## EXERCISE OBJECTIVE
Repeat the span of the entries below that starts at the line with "of five before](./images/factorial-of-five-before.png)" and ends at the line with "### Authentication", nothing more. Skip the pictures.

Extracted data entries
"""
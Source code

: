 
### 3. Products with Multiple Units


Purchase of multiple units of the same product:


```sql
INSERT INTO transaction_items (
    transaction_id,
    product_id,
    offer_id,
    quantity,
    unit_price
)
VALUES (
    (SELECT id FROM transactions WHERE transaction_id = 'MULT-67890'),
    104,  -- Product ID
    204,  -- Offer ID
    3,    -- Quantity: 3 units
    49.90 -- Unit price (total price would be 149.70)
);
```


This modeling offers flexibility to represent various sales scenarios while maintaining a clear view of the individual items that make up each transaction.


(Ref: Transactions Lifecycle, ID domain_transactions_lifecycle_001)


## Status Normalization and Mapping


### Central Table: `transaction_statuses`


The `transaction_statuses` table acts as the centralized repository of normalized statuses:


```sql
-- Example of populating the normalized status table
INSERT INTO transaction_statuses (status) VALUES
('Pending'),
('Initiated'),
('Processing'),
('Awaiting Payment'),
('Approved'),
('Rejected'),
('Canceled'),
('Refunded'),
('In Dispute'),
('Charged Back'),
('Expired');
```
"""
"""
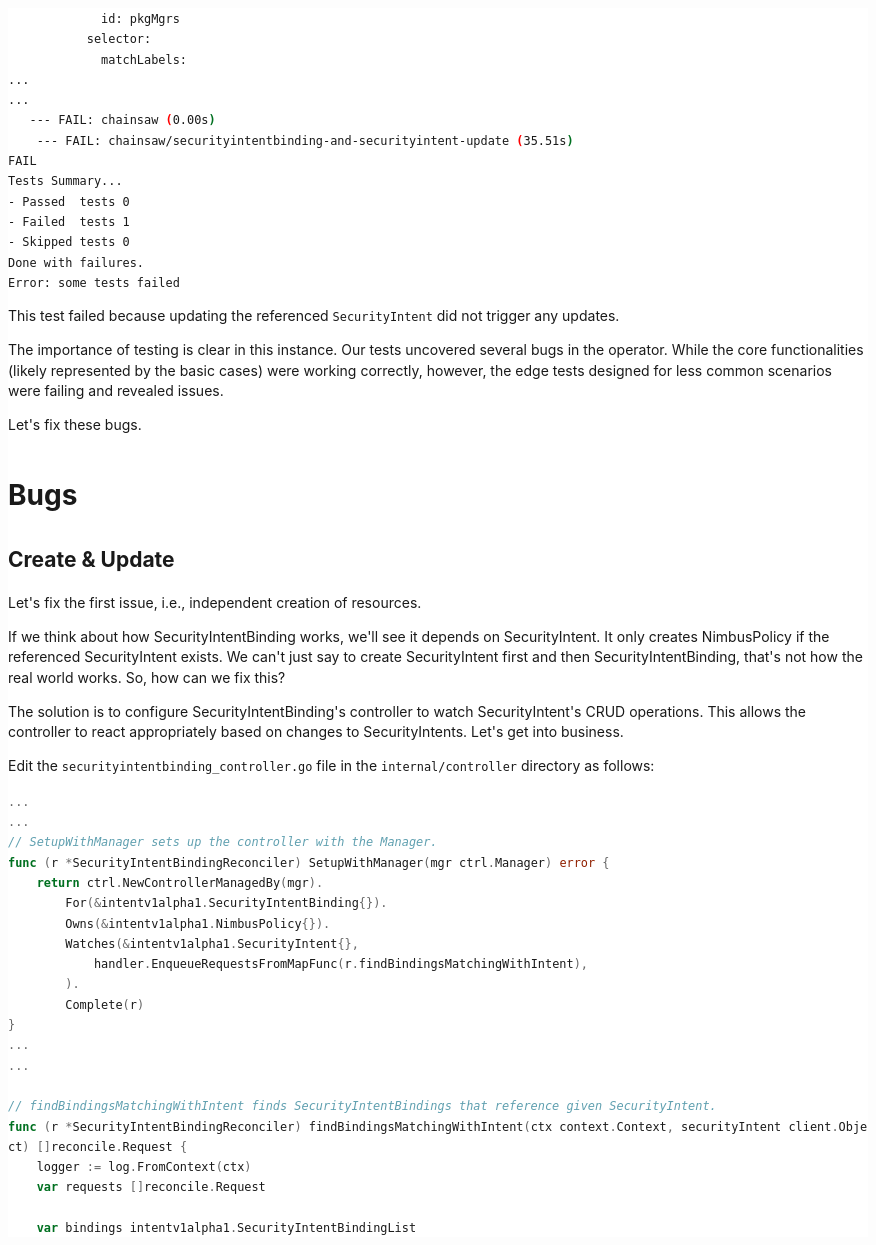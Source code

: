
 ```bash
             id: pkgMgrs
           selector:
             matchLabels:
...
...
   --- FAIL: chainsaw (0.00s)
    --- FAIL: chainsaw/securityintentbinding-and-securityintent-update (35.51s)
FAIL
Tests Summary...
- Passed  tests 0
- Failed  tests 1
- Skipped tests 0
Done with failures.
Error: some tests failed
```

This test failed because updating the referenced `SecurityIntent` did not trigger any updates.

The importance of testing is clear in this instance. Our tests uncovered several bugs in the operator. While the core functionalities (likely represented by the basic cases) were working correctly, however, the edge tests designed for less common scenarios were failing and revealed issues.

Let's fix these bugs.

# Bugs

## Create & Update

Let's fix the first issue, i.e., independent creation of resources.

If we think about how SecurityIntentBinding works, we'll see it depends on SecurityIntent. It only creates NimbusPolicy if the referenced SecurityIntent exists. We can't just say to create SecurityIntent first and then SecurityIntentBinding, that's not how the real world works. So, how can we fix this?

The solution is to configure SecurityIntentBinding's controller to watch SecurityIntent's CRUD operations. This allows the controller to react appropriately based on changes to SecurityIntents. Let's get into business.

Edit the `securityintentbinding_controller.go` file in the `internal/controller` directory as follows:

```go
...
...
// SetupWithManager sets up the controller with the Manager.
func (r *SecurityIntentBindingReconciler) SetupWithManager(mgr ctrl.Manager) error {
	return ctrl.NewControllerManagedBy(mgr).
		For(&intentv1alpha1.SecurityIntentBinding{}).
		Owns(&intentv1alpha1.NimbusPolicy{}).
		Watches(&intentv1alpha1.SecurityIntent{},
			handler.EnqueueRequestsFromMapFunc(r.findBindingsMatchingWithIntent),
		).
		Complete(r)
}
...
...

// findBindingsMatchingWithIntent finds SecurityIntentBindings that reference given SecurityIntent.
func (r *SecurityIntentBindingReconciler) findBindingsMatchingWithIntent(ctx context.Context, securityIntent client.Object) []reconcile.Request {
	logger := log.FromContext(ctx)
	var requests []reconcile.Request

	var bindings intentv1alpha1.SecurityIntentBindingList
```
"""
"""
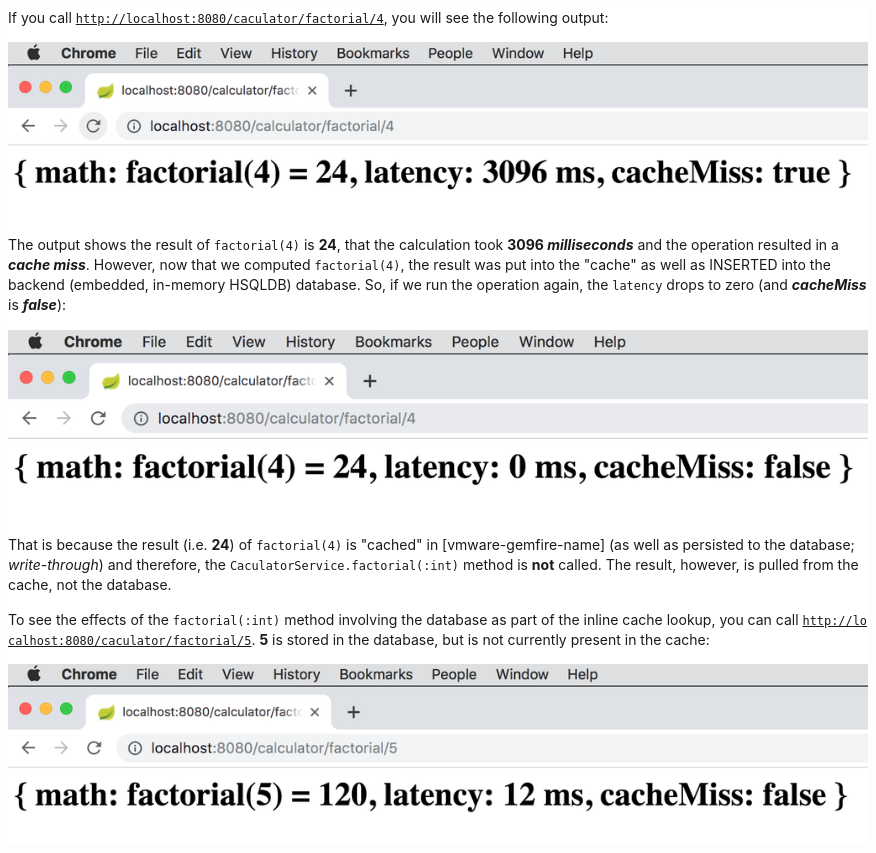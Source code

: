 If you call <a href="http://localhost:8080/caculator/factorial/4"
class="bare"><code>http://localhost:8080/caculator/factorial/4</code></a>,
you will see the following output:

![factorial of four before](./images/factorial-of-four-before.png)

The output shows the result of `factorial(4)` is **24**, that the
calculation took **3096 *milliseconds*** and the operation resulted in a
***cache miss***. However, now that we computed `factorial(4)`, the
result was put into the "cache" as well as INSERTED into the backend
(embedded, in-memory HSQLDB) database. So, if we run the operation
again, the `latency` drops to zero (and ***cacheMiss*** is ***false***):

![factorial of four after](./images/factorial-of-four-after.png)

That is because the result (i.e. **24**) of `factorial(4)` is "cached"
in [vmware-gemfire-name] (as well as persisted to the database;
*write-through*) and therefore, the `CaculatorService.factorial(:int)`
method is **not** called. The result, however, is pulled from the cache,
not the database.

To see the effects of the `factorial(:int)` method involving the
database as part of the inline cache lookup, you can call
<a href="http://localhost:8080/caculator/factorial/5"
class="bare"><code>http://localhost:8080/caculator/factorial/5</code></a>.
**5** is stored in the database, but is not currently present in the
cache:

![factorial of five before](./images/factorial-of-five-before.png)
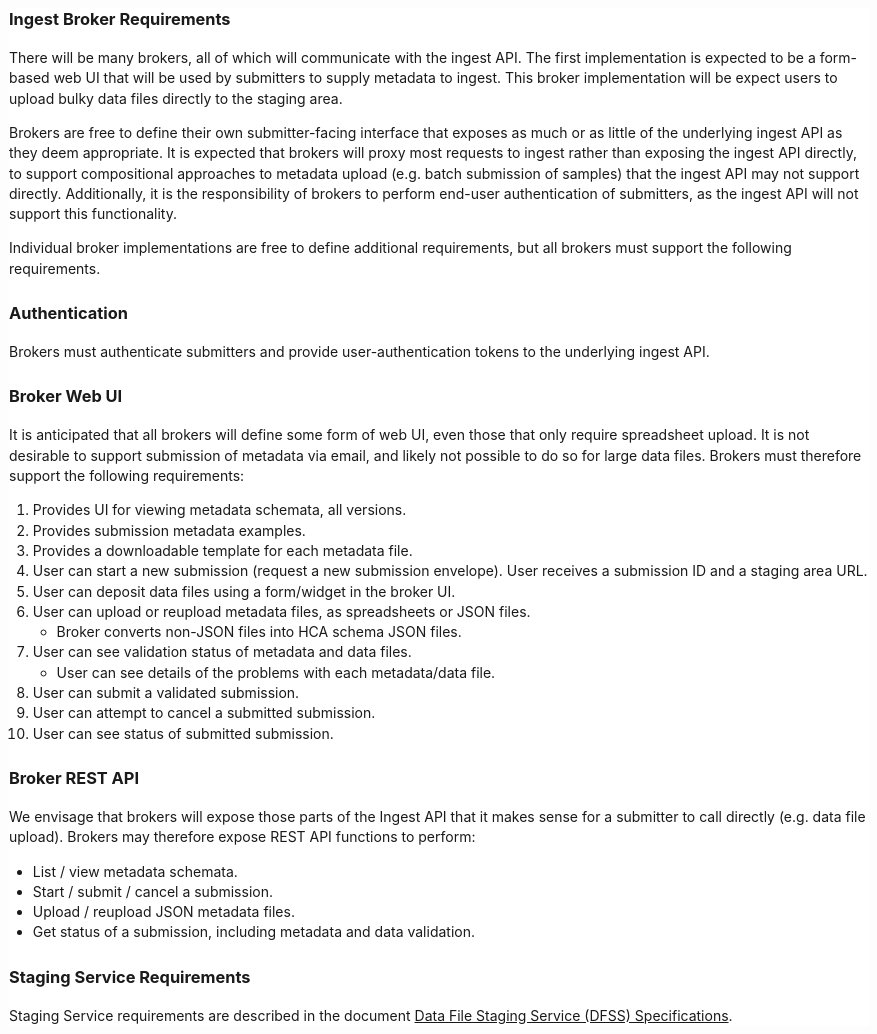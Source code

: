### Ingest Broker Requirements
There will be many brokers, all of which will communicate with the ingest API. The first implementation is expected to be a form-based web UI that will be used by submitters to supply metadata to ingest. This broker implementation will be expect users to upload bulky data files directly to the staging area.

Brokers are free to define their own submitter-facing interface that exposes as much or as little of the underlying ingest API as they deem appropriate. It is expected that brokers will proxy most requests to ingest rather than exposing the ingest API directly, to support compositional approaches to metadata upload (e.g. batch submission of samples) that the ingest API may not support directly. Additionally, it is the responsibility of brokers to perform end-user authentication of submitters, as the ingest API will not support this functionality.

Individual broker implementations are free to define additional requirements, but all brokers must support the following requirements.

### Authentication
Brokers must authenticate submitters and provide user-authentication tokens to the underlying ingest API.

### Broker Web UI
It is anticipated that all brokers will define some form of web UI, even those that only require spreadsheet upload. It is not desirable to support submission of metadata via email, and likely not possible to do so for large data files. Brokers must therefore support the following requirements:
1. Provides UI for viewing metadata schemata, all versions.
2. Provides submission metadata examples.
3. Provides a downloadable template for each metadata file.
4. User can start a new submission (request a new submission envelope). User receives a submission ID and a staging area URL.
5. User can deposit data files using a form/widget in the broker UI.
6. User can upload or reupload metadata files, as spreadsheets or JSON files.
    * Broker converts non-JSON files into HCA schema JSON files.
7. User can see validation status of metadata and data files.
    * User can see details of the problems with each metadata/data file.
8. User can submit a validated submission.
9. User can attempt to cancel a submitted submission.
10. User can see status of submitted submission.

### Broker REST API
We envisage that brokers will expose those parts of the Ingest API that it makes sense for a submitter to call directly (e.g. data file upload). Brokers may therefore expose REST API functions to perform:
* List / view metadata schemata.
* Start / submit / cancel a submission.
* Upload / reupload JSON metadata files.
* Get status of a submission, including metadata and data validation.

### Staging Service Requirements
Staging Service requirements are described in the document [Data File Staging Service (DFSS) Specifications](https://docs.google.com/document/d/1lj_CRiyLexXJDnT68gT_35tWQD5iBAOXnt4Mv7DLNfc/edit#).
"""
## TASK ANSWER
![factorial of five before](./images/factorial-of-five-before.png)
Source code

:### Ingest Broker Requirements
There will be many brokers, all of which will communicate with the ingest API. The first implementation is expected to be a form-based web UI that will be used by submitters to supply metadata to ingest. This broker implementation will be expect users to upload bulky data files directly to the staging area.

Brokers are free to define their own submitter-facing interface that exposes as much or as little of the underlying ingest API as they deem appropriate. It is expected that brokers will proxy most requests to ingest rather than exposing the ingest API directly, to support compositional approaches to metadata upload (e.g. batch submission of samples) that the ingest API may not support directly. Additionally, it is the responsibility of brokers to perform end-user authentication of submitters, as the ingest API will not support this functionality.

Individual broker implementations are free to define additional requirements, but all brokers must support the following requirements.

### Authentication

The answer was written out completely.